Plan: | Fietspad Heikant |
---|---|
Status: | ontwerp |
Plantype: | bestemmingsplan |
IMRO-idn: | NL.IMRO.0677.fietspadstjanheik-008b |
Beleidskader
In aansluiting op het Verdrag van Valletta (Malta, 1992) en het provinciaal archeologiebeleid1 moet in bestemmingsplannen rekening worden gehouden met archeologische waarden in planvormingsprocessen. Concreet betekent dit dat de bescherming van het archeologisch erfgoed vastgelegd dient te worden en dat bij ruimtelijke afwegingen rekening gehouden moet worden met eventueel aanwezige archeologische waarden.
Beheer en onderhoud van archeologische informatie krijgt vorm in het Zeeuws Archeologisch Depot (ZAD). In het ZAD zijn opgenomen het Provinciaal Archeologisch Depot (bodemvondsten) en het ZAA, waarin documentatie van vondsten en alle kennis op het gebied van de Zeeuwse archeologie is verzameld. De Stichting Cultureel Erfgoed Zeeland (SCEZ) beheert voor de provincie de AMK en het ZAD.
De status van de AMK en de IKAW is door Gedeputeerde Staten van Zeeland vastgesteld op 29 mei 2001. Op de AMK staat informatie van bekende archeologische waarden. Alle terreinen die op de AMK zijn aangeduid dienen een planologische bescherming te hebben.
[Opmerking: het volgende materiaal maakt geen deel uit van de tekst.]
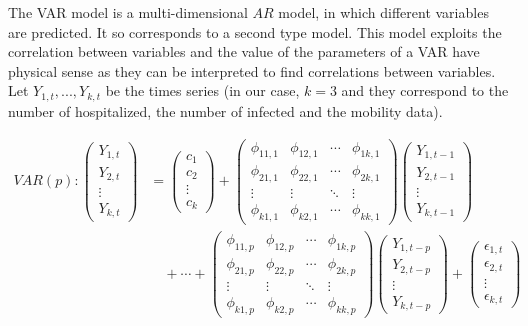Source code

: The VAR model is a multi-dimensional $AR$ model, in which different variables are predicted. 
It so corresponds to a second type model. 
This model exploits the correlation between variables and the value of the parameters of a VAR have physical sense as they can be interpreted to find correlations between variables. 
Let $Y_{1,t}, ..., Y_{k,t}$ be the times series (in our case, $k=3$ and they correspond to the number of hospitalized, the number of infected and the mobility data).




\begin{equation*}
\begin{aligned}
VAR(p) : 
\begin{pmatrix}
Y_{1,t} \\
Y_{2,t} \\
\vdots \\
Y_{k,t}
\end{pmatrix}
&=
\begin{pmatrix}
c_1 \\
c_2 \\
\vdots \\
c_k
\end{pmatrix}
+
\begin{pmatrix}
\phi_{11,1} & \phi_{12,1} & \cdots & \phi_{1k,1} \\
\phi_{21,1} & \phi_{22,1} & \cdots & \phi_{2k,1} \\
\vdots & \vdots & \ddots & \vdots \\
\phi_{k1,1} & \phi_{k2,1} & \cdots & \phi_{kk,1}
\end{pmatrix}
\begin{pmatrix}
Y_{1,t-1} \\
Y_{2,t-1} \\
\vdots \\
Y_{k,t-1}
\end{pmatrix} \\
&\quad + \cdots 
+ 
\begin{pmatrix}
\phi_{11,p} & \phi_{12,p} & \cdots & \phi_{1k,p} \\
\phi_{21,p} & \phi_{22,p} & \cdots & \phi_{2k,p} \\
\vdots & \vdots & \ddots & \vdots \\
\phi_{k1,p} & \phi_{k2,p} & \cdots & \phi_{kk,p}
\end{pmatrix}
\begin{pmatrix}
Y_{1,t-p} \\
Y_{2,t-p} \\
\vdots \\
Y_{k,t-p}
\end{pmatrix}
+
\begin{pmatrix}
\epsilon_{1,t} \\
\epsilon_{2,t} \\
\vdots \\
\epsilon_{k,t}
\end{pmatrix}
\end{aligned}
\end{equation*}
De IKAW geeft een overzicht van te verwachten archeologische waarden (hoe groot is de kans is om bij de uitvoering van plannen op archeologische resten te stuiten) en is complementair aan de AMK. Vooral de gebieden met hoge en middelhoge archeologische verwachtingswaarden zijn belangrijk.
Archeologische waarden
In gebieden met hoge tot middelhoge archeologische verwachtingswaarden moet bij de voorbereiding van nieuwe ruimtelijke ontwikkelingen archeologisch (voor)onderzoek worden verricht: allereerst in de vorm van een Aanvullende Archeologische Inventarisatie (AAI), eventueel later afgerond met een Aanvullend Archeologisch Onderzoek (AAO). Deze onderzoeken moeten uitwijzen of er daadwerkelijk sprake is van de archeologische waarden en of voorgenomen ontwikkelingen deze waarden wel of niet zullen of kunnen schaden. Wanneer dit wel het geval is, zullen de voorgenomen ontwikkelingen moeten worden afgewogen tegen het archeologisch belang.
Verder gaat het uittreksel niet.